UWA to host Alabama artists' dual exhibit
             
September 8, 2005

 

LIVINGSTON, Ala.—Two of Alabama’s foremost artists, Tut Altman Riddick and Charles Smith, will come together for an exhibition at The University of West Alabama titled “Kindred Spirits: Thirty Years of Friendship, Thirty Years of Art.”  The exhibit represents new, vintage and collaborative works rarely displayed in public. It is also the first ever exhibit of the artists’ collaborative work in clay and written word.

The opening reception for “Kindred Spirits” on Thursday, Sept. 15 from 2-4 p.m. in the Webb Hall Parlor on UWA’s campus is open to the public and will allow guests the chance to meet the artists. The exhibit will run from Sept. 9 to Dec. 16.

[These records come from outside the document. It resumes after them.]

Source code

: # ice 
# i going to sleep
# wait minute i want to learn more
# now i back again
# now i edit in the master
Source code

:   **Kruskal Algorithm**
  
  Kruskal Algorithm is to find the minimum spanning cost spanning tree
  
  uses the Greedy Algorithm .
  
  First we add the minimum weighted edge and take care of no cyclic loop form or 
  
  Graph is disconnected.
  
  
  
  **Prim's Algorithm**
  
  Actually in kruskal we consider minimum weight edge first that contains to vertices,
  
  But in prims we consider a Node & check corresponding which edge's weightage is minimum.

Tut Altman Riddick, a native of York, Ala., expresses herself through mosaics, paintings, drawings, sculpture, silk-screens, photographs and books which celebrate life, relationships and survival following confrontation. A 1991 recipient of the Governor’s Art Award, Riddick has worked tirelessly to promote the fine arts and encourage other artists throughout Alabama and the Southeast. Her works have been exhibited at the Mobile Museum of Fine Art, Savannah College of Art and Design, Eastern Shore Art Association, the University of South Alabama, the University of West Alabama, the World Print Exhibition in Boston, the Coleman Center in York, Ala. and in galleries in New Orleans, Birmingham, Pensacola, Mobile and Penland, N.C. Riddick is a passionate supporter of the city of York and the Coleman Center of Art and Culture.

Since 1978, Mobile potter Charles Smith has won over 30 First Place or Best of Show awards for his art. His work was included in the traveling exhibit “Uncommon Beauty in Common Objects: The Legacy of African American Craft Art.” Smith’s work has also been exhibited in a number of museums, including the National Museum of American Art in the Smithsonian Institution. Several of Smith’s pieces are displayed as part of the permanent collections at the Ogden Museum of Southern Art in New Orleans and the New Orleans Museum of Art, the Mobile Museum of Art and the American Craft Museum in New York City.     

The two artists have recently collaborated on one-hundred pots. With Smith throwing the pots, Riddick carved a line from one of her poems in the wet clay and both artists experimented on the glaze. Several of these joint efforts will be on display at the upcoming exhibition.

The works of Riddick and Smith are brought together by the University of West Alabama, which serves the west central Alabama area through educational opportunity, academic research and public outreach.